Con una premessa del genere il rischio per la Serie A (71.497) è quello di essere superata anche dalla Ligue1 (59.497) nel ranking Uefa, dominato chiaramente dalla Premier (103.141), seguita dalla Liga (88.855) e dalla Bundesliga (79.106).
Dopotutto il valore della massima serie francese nonostante un campionato sotto certi aspetti meno competitivo, con tre club a farla da padrone, vale 3,5 miliardi (compreso l’investimento di 1,5 miliardi del fondo CVC) quando la Serie A si attesta sui 3,6 miliardi dopo la pandemia (-9,3% secondo le stime di “Report Calcio” della FIGC). Niente a che vedere insomma con la Premier League, lassù nell’Olimpo con oltre 10 miliardi.
Che la situazione sia tragica non lo diciamo solo noi, ma gli stessi protagonisti. Nella giornata di ieri il presidente del Milan Paolo Scaroni parlando del brand alla Camera ha sottolineato come il ritorno dalle sponsorizzazioni per i rossoneri sia basso in quanto “il campionato è considerato di serie B”.
Si parla di attirare investimenti dall’estero, ma se persino la Roma dei Friedkin ha chiuso l’anno con un passivo di 219 milioni di euro sarà difficile che qualcuno decida di investire. Sono troppi i problemi del calcio italiano, e il Covid ha influito solo in parte, peggiorando la situazione. Perlomeno riuscendo a inserire il cosiddetto emendamento “salva calcio” poi trasformato in “salva sport” si è riusciti a spalmare i versamenti in cinque anni, ma lo “scherzetto” nella manovra finanziaria è costato quasi 900 milioni, suscitando non poche polemiche.

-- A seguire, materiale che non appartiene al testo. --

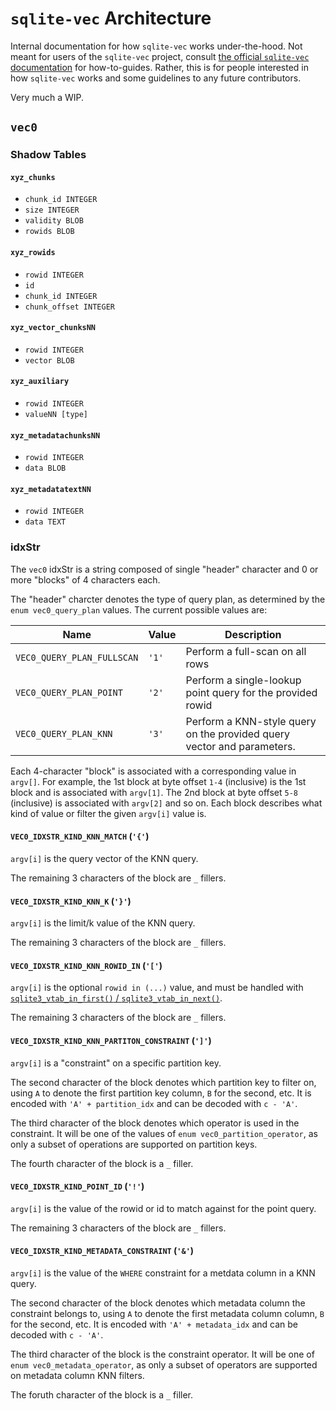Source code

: # `sqlite-vec` Architecture

Internal documentation for how `sqlite-vec` works under-the-hood. Not meant for
users of the `sqlite-vec` project, consult
[the official `sqlite-vec` documentation](https://alexgarcia.xyz/sqlite-vec) for
how-to-guides. Rather, this is for people interested in how `sqlite-vec` works
and some guidelines to any future contributors.

Very much a WIP.

## `vec0`

### Shadow Tables

#### `xyz_chunks`

- `chunk_id INTEGER`
- `size INTEGER`
- `validity BLOB`
- `rowids BLOB`

#### `xyz_rowids`

- `rowid INTEGER`
- `id`
- `chunk_id INTEGER`
- `chunk_offset INTEGER`

#### `xyz_vector_chunksNN`

- `rowid INTEGER`
- `vector BLOB`

#### `xyz_auxiliary`

- `rowid INTEGER`
- `valueNN [type]`

#### `xyz_metadatachunksNN`

- `rowid INTEGER`
- `data BLOB`

#### `xyz_metadatatextNN`

- `rowid INTEGER`
- `data TEXT`

### idxStr

The `vec0` idxStr is a string composed of single "header" character and 0 or
more "blocks" of 4 characters each.

The "header" charcter denotes the type of query plan, as determined by the
`enum vec0_query_plan` values. The current possible values are:

| Name                       | Value | Description                                                            |
| -------------------------- | ----- | ---------------------------------------------------------------------- |
| `VEC0_QUERY_PLAN_FULLSCAN` | `'1'` | Perform a full-scan on all rows                                        |
| `VEC0_QUERY_PLAN_POINT`    | `'2'` | Perform a single-lookup point query for the provided rowid             |
| `VEC0_QUERY_PLAN_KNN`      | `'3'` | Perform a KNN-style query on the provided query vector and parameters. |

Each 4-character "block" is associated with a corresponding value in `argv[]`.
For example, the 1st block at byte offset `1-4` (inclusive) is the 1st block and
is associated with `argv[1]`. The 2nd block at byte offset `5-8` (inclusive) is
associated with `argv[2]` and so on. Each block describes what kind of value or
filter the given `argv[i]` value is.

#### `VEC0_IDXSTR_KIND_KNN_MATCH` (`'{'`)

`argv[i]` is the query vector of the KNN query.

The remaining 3 characters of the block are `_` fillers.

#### `VEC0_IDXSTR_KIND_KNN_K` (`'}'`)

`argv[i]` is the limit/k value of the KNN query.

The remaining 3 characters of the block are `_` fillers.

#### `VEC0_IDXSTR_KIND_KNN_ROWID_IN` (`'['`)

`argv[i]` is the optional `rowid in (...)` value, and must be handled with
[`sqlite3_vtab_in_first()` / `sqlite3_vtab_in_next()`](https://www.sqlite.org/c3ref/vtab_in_first.html).

The remaining 3 characters of the block are `_` fillers.

#### `VEC0_IDXSTR_KIND_KNN_PARTITON_CONSTRAINT` (`']'`)

`argv[i]` is a "constraint" on a specific partition key.

The second character of the block denotes which partition key to filter on,
using `A` to denote the first partition key column, `B` for the second, etc. It
is encoded with `'A' + partition_idx` and can be decoded with `c - 'A'`.

The third character of the block denotes which operator is used in the
constraint. It will be one of the values of `enum vec0_partition_operator`, as
only a subset of operations are supported on partition keys.

The fourth character of the block is a `_` filler.

#### `VEC0_IDXSTR_KIND_POINT_ID` (`'!'`)

`argv[i]` is the value of the rowid or id to match against for the point query.

The remaining 3 characters of the block are `_` fillers.

#### `VEC0_IDXSTR_KIND_METADATA_CONSTRAINT` (`'&'`)

`argv[i]` is the value of the `WHERE` constraint for a metdata column in a KNN
query.

The second character of the block denotes which metadata column the constraint
belongs to, using `A` to denote the first metadata column column, `B` for the
second, etc. It is encoded with `'A' + metadata_idx` and can be decoded with
`c - 'A'`.

The third character of the block is the constraint operator. It will be one of
`enum vec0_metadata_operator`, as only a subset of operators are supported on
metadata column KNN filters.

The foruth character of the block is a `_` filler.

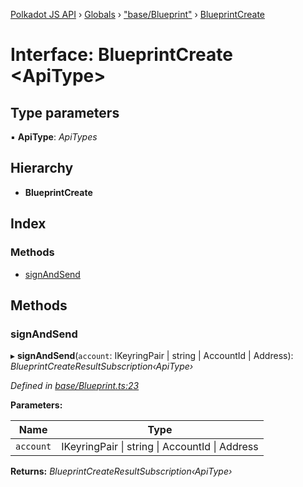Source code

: [Polkadot JS API](../README.md) › [Globals](../globals.md) › ["base/Blueprint"](../modules/_base_blueprint_.md) › [BlueprintCreate](_base_blueprint_.blueprintcreate.md)

# Interface: BlueprintCreate <**ApiType**>

## Type parameters

▪ **ApiType**: *ApiTypes*

## Hierarchy

* **BlueprintCreate**

## Index

### Methods

* [signAndSend](_base_blueprint_.blueprintcreate.md#signandsend)

## Methods

###  signAndSend

▸ **signAndSend**(`account`: IKeyringPair | string | AccountId | Address): *BlueprintCreateResultSubscription‹ApiType›*

*Defined in [base/Blueprint.ts:23](https://github.com/polkadot-js/api/blob/dac1df35de/packages/api-contract/src/base/Blueprint.ts#L23)*

**Parameters:**

Name | Type |
------ | ------ |
`account` | IKeyringPair &#124; string &#124; AccountId &#124; Address |

**Returns:** *BlueprintCreateResultSubscription‹ApiType›*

Un modo di rimandare il problema, non certo di risolverlo. L‘”azienda” Serie A presenta un passivo di 665 milioni di euro in un anno, in cui “la parte del leone”, si fa per dire, la fanno proprio quasi tutte le principali squadre: Juventus (– 239,3), Roma (-219,3), Inter (-140,1) e Milan (-66,5). I rossoneri grazie alla “cura dimagrante” di Elliott ne escono meglio, con una razionalizzazione dei costi imposta dal fondo americano.
A proposito di americani, era interessato a investire nel nostro prodotto calcistico il private equity Searchlight Capital Partner con sede a New York, che gestisce 11 miliardi di euro. Nella manifestazione di interesse per rilanciare il nostro calcio con un primo investimento di 2 miliardi figurava la richiesta di cessione del 10% dei club per un periodo di tempo illimitato, e la proposta non è piaciuta soprattutto a Napoli e Lazio, con i “padri padroni” De Laurentiis e Lotito poco inclini a ospitare altri soci a casa loro.
Ecco quindi che al momento non se n’è fatto ancora nulla. Il tempo però stringe e il malato sta diventando cronico. Servono a poco l’indignazione e le risatine quando sentiamo parlare di campionato saudita, visto che rischiamo che in futuro ci scavalchino anche loro. La tradizione è bellissima e la storia è immortale, ma per il presente e il futuro ci vogliono i soldi. E le casse sono in rosso.